= WORK TO BE COMPLETED =
Which of the lines below holds the string "näkymä"? Copy every line that does.

──────── DATA FOR PROCESSING

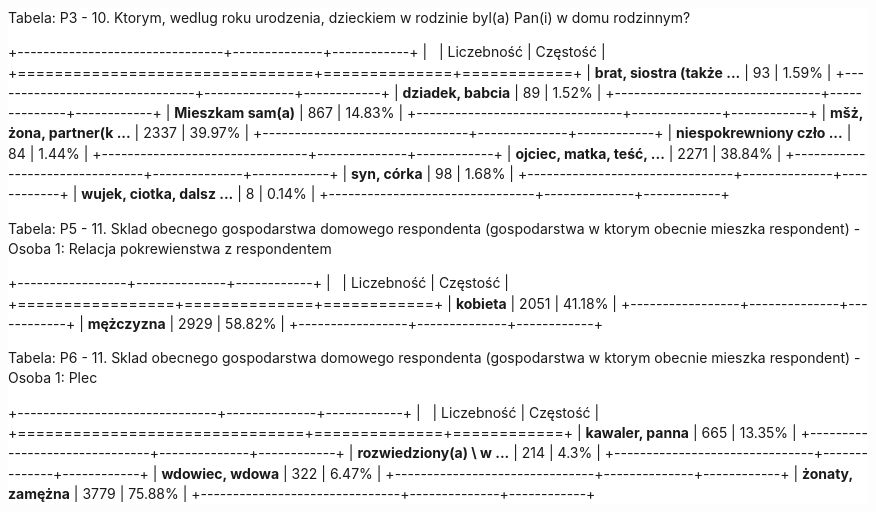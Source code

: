 Tabela: P3 - 10. Ktorym, wedlug roku urodzenia, dzieckiem w rodzinie byl(a) Pan(i) w domu rodzinnym?



+--------------------------------+--------------+------------+
|             &nbsp;             |  Liczebność  |  Częstość  |
+================================+==============+============+
|  **brat, siostra (także ...**  |      93      |   1.59%    |
+--------------------------------+--------------+------------+
|      **dziadek, babcia**       |      89      |   1.52%    |
+--------------------------------+--------------+------------+
|      **Mieszkam sam(a)**       |     867      |   14.83%   |
+--------------------------------+--------------+------------+
|  **mšż, żona, partner(k ...**  |     2337     |   39.97%   |
+--------------------------------+--------------+------------+
|  **niespokrewniony czło ...**  |      84      |   1.44%    |
+--------------------------------+--------------+------------+
|  **ojciec, matka, teść, ...**  |     2271     |   38.84%   |
+--------------------------------+--------------+------------+
|         **syn, córka**         |      98      |   1.68%    |
+--------------------------------+--------------+------------+
|  **wujek, ciotka, dalsz ...**  |      8       |   0.14%    |
+--------------------------------+--------------+------------+

Tabela: P5 - 11. Sklad obecnego gospodarstwa domowego respondenta (gospodarstwa w ktorym obecnie mieszka respondent) - Osoba 1: Relacja pokrewienstwa z respondentem



+-----------------+--------------+------------+
|     &nbsp;      |  Liczebność  |  Częstość  |
+=================+==============+============+
|   **kobieta**   |     2051     |   41.18%   |
+-----------------+--------------+------------+
|  **mężczyzna**  |     2929     |   58.82%   |
+-----------------+--------------+------------+

Tabela: P6 - 11. Sklad obecnego gospodarstwa domowego respondenta (gospodarstwa w ktorym obecnie mieszka respondent) - Osoba 1: Plec



+-------------------------------+--------------+------------+
|            &nbsp;             |  Liczebność  |  Częstość  |
+===============================+==============+============+
|      **kawaler, panna**       |     665      |   13.35%   |
+-------------------------------+--------------+------------+
|  **rozwiedziony(a) \ w ...**  |     214      |    4.3%    |
+-------------------------------+--------------+------------+
|      **wdowiec, wdowa**       |     322      |   6.47%    |
+-------------------------------+--------------+------------+
|      **żonaty, zamężna**      |     3779     |   75.88%   |
+-------------------------------+--------------+------------+
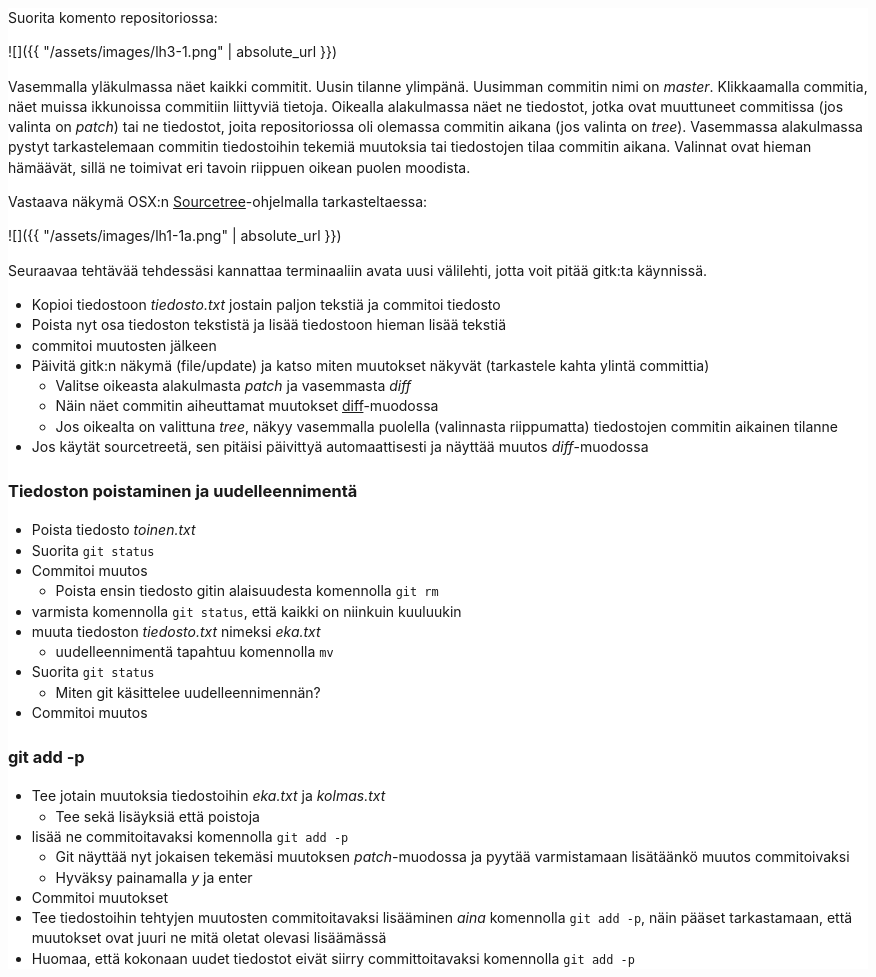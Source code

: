 Suorita komento repositoriossa:

![]({{ "/assets/images/lh3-1.png" | absolute_url }})

Vasemmalla yläkulmassa näet kaikki commitit. Uusin tilanne ylimpänä. Uusimman commitin nimi on _master_. Klikkaamalla commitia, näet muissa ikkunoissa commitiin liittyviä tietoja. Oikealla alakulmassa näet ne tiedostot, jotka ovat muuttuneet commitissa (jos valinta on _patch_) tai ne tiedostot, joita repositoriossa oli olemassa commitin aikana (jos valinta on _tree_). Vasemmassa alakulmassa pystyt tarkastelemaan commitin tiedostoihin tekemiä muutoksia tai tiedostojen tilaa commitin aikana. Valinnat ovat hieman hämäävät, sillä ne toimivat eri tavoin riippuen oikean puolen moodista.

Vastaava näkymä OSX:n [Sourcetree](https://www.sourcetreeapp.com)-ohjelmalla tarkasteltaessa:

![]({{ "/assets/images/lh1-1a.png" | absolute_url }})

Seuraavaa tehtävää tehdessäsi kannattaa terminaaliin avata uusi välilehti, jotta voit pitää gitk:ta käynnissä.

- Kopioi tiedostoon _tiedosto.txt_ jostain paljon tekstiä ja commitoi tiedosto
- Poista nyt osa tiedoston tekstistä ja lisää tiedostoon hieman lisää tekstiä
- commitoi muutosten jälkeen
- Päivitä gitk:n näkymä (file/update) ja katso miten muutokset näkyvät (tarkastele kahta ylintä committia)
  - Valitse oikeasta alakulmasta _patch_ ja vasemmasta _diff_
  - Näin näet commitin aiheuttamat muutokset [diff](https://fi.wikipedia.org/wiki/Diff)-muodossa
  - Jos oikealta on valittuna _tree_, näkyy vasemmalla puolella (valinnasta riippumatta) tiedostojen commitin aikainen tilanne
- Jos käytät sourcetreetä, sen pitäisi päivittyä automaattisesti ja näyttää muutos _diff_-muodossa

### Tiedoston poistaminen ja uudelleennimentä

- Poista tiedosto _toinen.txt_
- Suorita `git status`
- Commitoi muutos
  - Poista ensin tiedosto gitin alaisuudesta komennolla `git rm`
- varmista komennolla `git status`, että kaikki on niinkuin kuuluukin
- muuta tiedoston _tiedosto.txt_ nimeksi _eka.txt_
  - uudelleennimentä tapahtuu komennolla `mv`
- Suorita `git status`
  - Miten git käsittelee uudelleennimennän?
- Commitoi muutos

### git add -p

- Tee jotain muutoksia tiedostoihin _eka.txt_ ja _kolmas.txt_
  - Tee sekä lisäyksiä että poistoja
- lisää ne commitoitavaksi komennolla `git add -p`
  - Git näyttää nyt jokaisen tekemäsi muutoksen _patch_-muodossa ja pyytää varmistamaan lisätäänkö muutos commitoivaksi
  - Hyväksy painamalla _y_ ja enter
- Commitoi muutokset
- Tee tiedostoihin tehtyjen muutosten commitoitavaksi lisääminen _aina_ komennolla `git add -p`, näin pääset tarkastamaan, että muutokset ovat juuri ne mitä oletat olevasi lisäämässä
- Huomaa, että kokonaan uudet tiedostot eivät siirry committoitavaksi komennolla `git add -p`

────────────────

= SOLUTION =
Vastaava näkymä OSX:n [Sourcetree](https://www.sourcetreeapp.com)-ohjelmalla tarkasteltaessa:
- Päivitä gitk:n näkymä (file/update) ja katso miten muutokset näkyvät (tarkastele kahta ylintä committia)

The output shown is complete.